SEC Loses Bid to Extend 1989 Freeze on Bilzerian Assets
The District of Columbia federal court refused to let the SEC keep alive a 34-year-old asset freeze against convicted stock manipulator Paul Bilzerian, ruling that the injunction’s language no longer reaches modern cryptocurrency transactions. The decision matters because it signals that courts will read old enforcement orders narrowly when agencies try to stretch them across new asset classes, limiting regulators’ ability to police digital markets with decades-old paper.
The case began in 1989 when the SEC accused Bilzerian of securities fraud tied to a hostile takeover scheme. A consent judgment permanently barred him from violating securities laws and froze his assets to satisfy a $62 million disgorgement order. In 2001 the court tightened that freeze, forbidding Bilzerian or anyone acting with him from starting any legal proceeding that might affect the frozen property. Last year the SEC returned to court, claiming that Bilzerian’s son and related trusts had transferred digital assets and invoked arbitration clauses that could indirectly touch the frozen estate, violating the 2001 order.

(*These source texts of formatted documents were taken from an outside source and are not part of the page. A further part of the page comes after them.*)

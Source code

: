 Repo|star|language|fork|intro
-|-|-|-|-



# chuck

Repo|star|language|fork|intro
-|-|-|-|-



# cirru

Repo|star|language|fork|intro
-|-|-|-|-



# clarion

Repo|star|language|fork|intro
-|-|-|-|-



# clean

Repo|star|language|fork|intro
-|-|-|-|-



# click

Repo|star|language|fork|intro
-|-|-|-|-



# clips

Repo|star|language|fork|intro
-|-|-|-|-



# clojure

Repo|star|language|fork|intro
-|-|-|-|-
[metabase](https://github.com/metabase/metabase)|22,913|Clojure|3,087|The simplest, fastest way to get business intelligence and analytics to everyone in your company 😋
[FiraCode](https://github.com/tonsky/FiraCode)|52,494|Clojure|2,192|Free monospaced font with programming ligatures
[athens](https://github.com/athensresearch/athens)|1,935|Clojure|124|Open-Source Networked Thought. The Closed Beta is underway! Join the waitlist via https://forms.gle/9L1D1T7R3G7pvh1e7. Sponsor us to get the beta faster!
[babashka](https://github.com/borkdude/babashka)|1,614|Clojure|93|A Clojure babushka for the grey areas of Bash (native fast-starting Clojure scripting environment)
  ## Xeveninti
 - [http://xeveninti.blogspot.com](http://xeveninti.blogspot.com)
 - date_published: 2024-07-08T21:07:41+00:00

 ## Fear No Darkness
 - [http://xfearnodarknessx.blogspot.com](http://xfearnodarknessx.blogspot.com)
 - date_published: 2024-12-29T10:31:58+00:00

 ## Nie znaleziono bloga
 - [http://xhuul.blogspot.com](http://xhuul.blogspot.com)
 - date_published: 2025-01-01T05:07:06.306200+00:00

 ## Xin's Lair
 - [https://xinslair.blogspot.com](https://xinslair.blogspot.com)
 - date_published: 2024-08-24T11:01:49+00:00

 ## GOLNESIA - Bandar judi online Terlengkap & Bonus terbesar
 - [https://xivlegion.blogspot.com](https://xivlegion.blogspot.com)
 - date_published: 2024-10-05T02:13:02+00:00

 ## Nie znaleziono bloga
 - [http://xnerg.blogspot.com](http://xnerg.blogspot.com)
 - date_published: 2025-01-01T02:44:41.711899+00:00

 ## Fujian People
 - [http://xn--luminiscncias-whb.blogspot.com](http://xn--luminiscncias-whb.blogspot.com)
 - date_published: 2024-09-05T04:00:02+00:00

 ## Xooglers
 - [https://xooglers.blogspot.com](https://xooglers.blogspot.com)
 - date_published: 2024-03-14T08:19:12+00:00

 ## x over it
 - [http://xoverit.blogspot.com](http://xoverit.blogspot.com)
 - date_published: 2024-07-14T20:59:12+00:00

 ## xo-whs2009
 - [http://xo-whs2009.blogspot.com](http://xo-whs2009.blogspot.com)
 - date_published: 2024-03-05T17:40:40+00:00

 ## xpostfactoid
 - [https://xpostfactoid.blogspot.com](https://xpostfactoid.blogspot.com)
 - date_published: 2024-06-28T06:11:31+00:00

Judge Royce Lamberth held that the 2001 injunction spoke only to traditional court litigation, not private arbitration or blockchain transfers. Because the SEC could not show that the disputed crypto moves were “legal proceedings” covered by the text, the agency’s motion to hold the defendants in contempt was denied. The ruling leaves the underlying asset freeze intact but blocks the SEC from using the 2001 language as a roving license to chase digital wallets.

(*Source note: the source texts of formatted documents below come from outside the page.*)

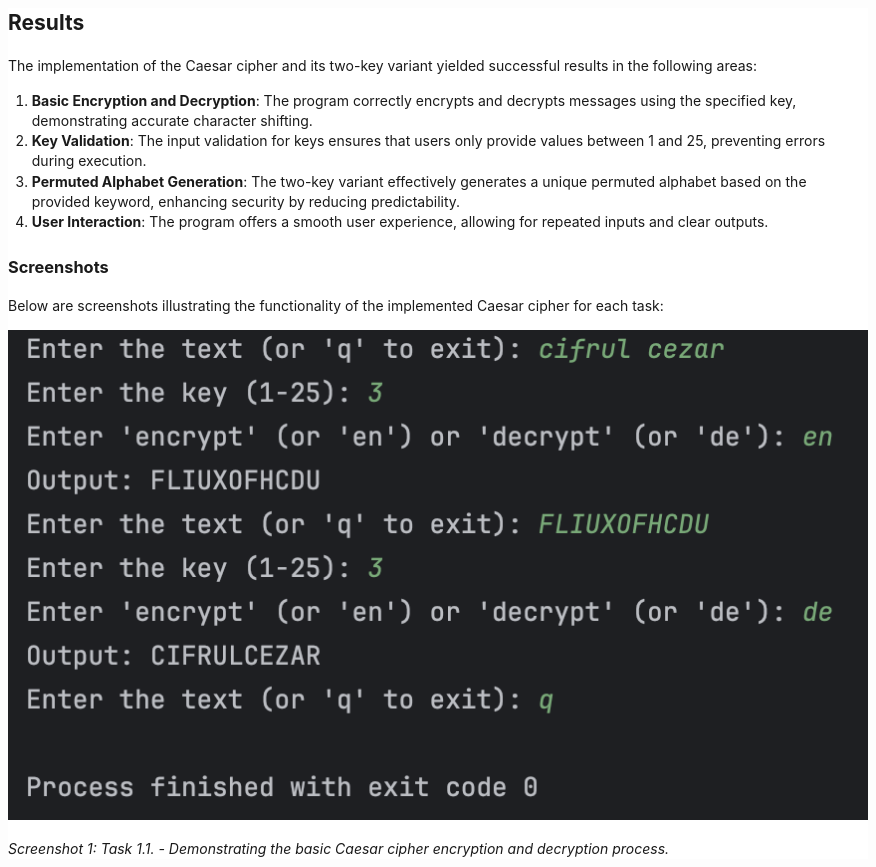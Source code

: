 ## Results

The implementation of the Caesar cipher and its two-key variant yielded successful results in the following areas:

1. **Basic Encryption and Decryption**: The program correctly encrypts and decrypts messages using the specified key, demonstrating accurate character shifting.
2. **Key Validation**: The input validation for keys ensures that users only provide values between 1 and 25, preventing errors during execution.
3. **Permuted Alphabet Generation**: The two-key variant effectively generates a unique permuted alphabet based on the provided keyword, enhancing security by reducing predictability.
4. **User Interaction**: The program offers a smooth user experience, allowing for repeated inputs and clear outputs.

### Screenshots

Below are screenshots illustrating the functionality of the implemented Caesar cipher for each task:

![Task 1.1 - Basic Caesar Cipher](task1_1.png)


*Screenshot 1: Task 1.1. - Demonstrating the basic Caesar cipher encryption and decryption process.*
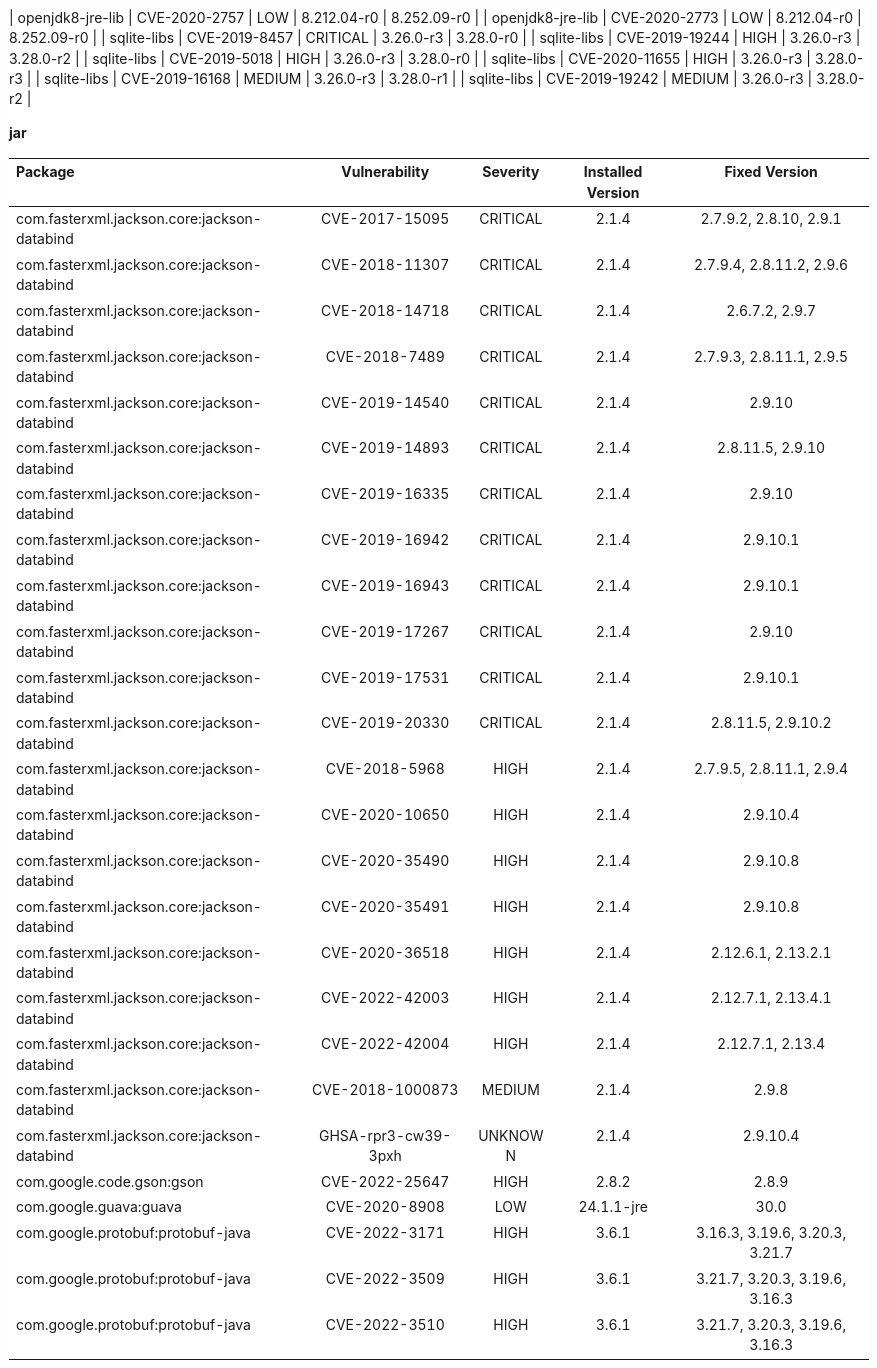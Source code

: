 | openjdk8-jre-lib         |    CVE-2020-2757   |   LOW  |  8.212.04-r0 | 8.252.09-r0 |
| openjdk8-jre-lib         |    CVE-2020-2773   |   LOW  |  8.212.04-r0 | 8.252.09-r0 |
| sqlite-libs         |    CVE-2019-8457   |   CRITICAL  |  3.26.0-r3 | 3.28.0-r0 |
| sqlite-libs         |    CVE-2019-19244   |   HIGH  |  3.26.0-r3 | 3.28.0-r2 |
| sqlite-libs         |    CVE-2019-5018   |   HIGH  |  3.26.0-r3 | 3.28.0-r0 |
| sqlite-libs         |    CVE-2020-11655   |   HIGH  |  3.26.0-r3 | 3.28.0-r3 |
| sqlite-libs         |    CVE-2019-16168   |   MEDIUM  |  3.26.0-r3 | 3.28.0-r1 |
| sqlite-libs         |    CVE-2019-19242   |   MEDIUM  |  3.26.0-r3 | 3.28.0-r2 |

**jar**

      
| Package         |    Vulnerability   |   Severity  |  Installed Version | Fixed Version |
|:----------------|:------------------:|:-----------:|:------------------:|:-------------:|
| com.fasterxml.jackson.core:jackson-databind         |    CVE-2017-15095   |   CRITICAL  |  2.1.4 | 2.7.9.2, 2.8.10, 2.9.1 |
| com.fasterxml.jackson.core:jackson-databind         |    CVE-2018-11307   |   CRITICAL  |  2.1.4 | 2.7.9.4, 2.8.11.2, 2.9.6 |
| com.fasterxml.jackson.core:jackson-databind         |    CVE-2018-14718   |   CRITICAL  |  2.1.4 | 2.6.7.2, 2.9.7 |
| com.fasterxml.jackson.core:jackson-databind         |    CVE-2018-7489   |   CRITICAL  |  2.1.4 | 2.7.9.3, 2.8.11.1, 2.9.5 |
| com.fasterxml.jackson.core:jackson-databind         |    CVE-2019-14540   |   CRITICAL  |  2.1.4 | 2.9.10 |
| com.fasterxml.jackson.core:jackson-databind         |    CVE-2019-14893   |   CRITICAL  |  2.1.4 | 2.8.11.5, 2.9.10 |
| com.fasterxml.jackson.core:jackson-databind         |    CVE-2019-16335   |   CRITICAL  |  2.1.4 | 2.9.10 |
| com.fasterxml.jackson.core:jackson-databind         |    CVE-2019-16942   |   CRITICAL  |  2.1.4 | 2.9.10.1 |
| com.fasterxml.jackson.core:jackson-databind         |    CVE-2019-16943   |   CRITICAL  |  2.1.4 | 2.9.10.1 |
| com.fasterxml.jackson.core:jackson-databind         |    CVE-2019-17267   |   CRITICAL  |  2.1.4 | 2.9.10 |
| com.fasterxml.jackson.core:jackson-databind         |    CVE-2019-17531   |   CRITICAL  |  2.1.4 | 2.9.10.1 |
| com.fasterxml.jackson.core:jackson-databind         |    CVE-2019-20330   |   CRITICAL  |  2.1.4 | 2.8.11.5, 2.9.10.2 |
| com.fasterxml.jackson.core:jackson-databind         |    CVE-2018-5968   |   HIGH  |  2.1.4 | 2.7.9.5, 2.8.11.1, 2.9.4 |
| com.fasterxml.jackson.core:jackson-databind         |    CVE-2020-10650   |   HIGH  |  2.1.4 | 2.9.10.4 |
| com.fasterxml.jackson.core:jackson-databind         |    CVE-2020-35490   |   HIGH  |  2.1.4 | 2.9.10.8 |
| com.fasterxml.jackson.core:jackson-databind         |    CVE-2020-35491   |   HIGH  |  2.1.4 | 2.9.10.8 |
| com.fasterxml.jackson.core:jackson-databind         |    CVE-2020-36518   |   HIGH  |  2.1.4 | 2.12.6.1, 2.13.2.1 |
| com.fasterxml.jackson.core:jackson-databind         |    CVE-2022-42003   |   HIGH  |  2.1.4 | 2.12.7.1, 2.13.4.1 |
| com.fasterxml.jackson.core:jackson-databind         |    CVE-2022-42004   |   HIGH  |  2.1.4 | 2.12.7.1, 2.13.4 |
| com.fasterxml.jackson.core:jackson-databind         |    CVE-2018-1000873   |   MEDIUM  |  2.1.4 | 2.9.8 |
| com.fasterxml.jackson.core:jackson-databind         |    GHSA-rpr3-cw39-3pxh   |   UNKNOWN  |  2.1.4 | 2.9.10.4 |
| com.google.code.gson:gson         |    CVE-2022-25647   |   HIGH  |  2.8.2 | 2.8.9 |
| com.google.guava:guava         |    CVE-2020-8908   |   LOW  |  24.1.1-jre | 30.0 |
| com.google.protobuf:protobuf-java         |    CVE-2022-3171   |   HIGH  |  3.6.1 | 3.16.3, 3.19.6, 3.20.3, 3.21.7 |
| com.google.protobuf:protobuf-java         |    CVE-2022-3509   |   HIGH  |  3.6.1 | 3.21.7, 3.20.3, 3.19.6, 3.16.3 |
| com.google.protobuf:protobuf-java         |    CVE-2022-3510   |   HIGH  |  3.6.1 | 3.21.7, 3.20.3, 3.19.6, 3.16.3 |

In plain terms, the court told the SEC it cannot repurpose a twenty-year-old paper order to regulate cryptocurrency without proving the order’s words actually reach code-based transactions. That forces the agency to bring fresh cases under current statutes if it wants to police wallets, tokens, or DeFi protocols tied to legacy defendants.
The decision narrows SEC authority by confining old injunctions to their literal terms, reducing the chilling effect such orders can exert over exchanges, custodians, and liquidity providers who might otherwise self-censor to avoid contempt risk. It also underscores the tension between decentralized asset rails and centralized enforcement tools: while the freeze itself survives, its practical reach stops at the blockchain’s edge unless new rules or new lawsuits expand it. Traders holding tokens linked to sanctioned or enjoined individuals now face slightly lower secondary liability risk from ancient judgments, but only until regulators draft clearer digital-asset statutes.
Expect more targeted litigation and fewer shortcut enforcement plays as both sides test how far yesterday’s paper can stretch across tomorrow’s code.